Posted to user@couchdb.apache.org by Michael Genereux <mg...@gmail.com> on 2010/03/27 00:09:17 UTC
Rails data to CouchDB
I was going to send the problem below in an email but instead I found
and am going to share the solution so others don't have to deal with
it.
--- Problem ---
I'm exporting a portion of a massive MySQL database that I'm thinking
is better suited to a CouchDB database. The MySQL database supports a
Rails application and the MySQL server is set to UTF8 for everything.
I'm using to_json in Rails that appears to convert the records just
fine to JSON. I get about 200 records converted and imported into
CouchDB and then the process dies with "Invalid UTF-8 JSON". One of
my fields in the offending record has the word "fĂȘte". The JSON
produced by Rails doesn't convert this character to the \u0000
notation.
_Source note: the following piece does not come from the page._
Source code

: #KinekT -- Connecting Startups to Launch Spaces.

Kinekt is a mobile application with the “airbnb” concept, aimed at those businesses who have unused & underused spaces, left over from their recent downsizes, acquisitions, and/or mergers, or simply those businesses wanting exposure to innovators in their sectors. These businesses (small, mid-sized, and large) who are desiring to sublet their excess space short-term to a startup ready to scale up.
I don't think it should have to but maybe I'm not
understanding the standard.
--- Solution ---
The original importer of the data took ISO-8599-1 data and jammed it
into a UTF-8 field in the database. The character that I was having
problems with was being auto translated by the web browser as a kind
of ASCII/IOS-8859-1/Windows-1252 fallback on non UTF-8 characters. So
I could cut and paste the converted Unicode character from phpMyAdmin
right into Futon and the JSON was valid. The solution within Rails
was after I converted the Rails object to JSON, I ran "json_data =
Iconv.conv( 'utf-8', 'iso-8859-1', json_data )" to clean out bad
characters. Worked like a charm!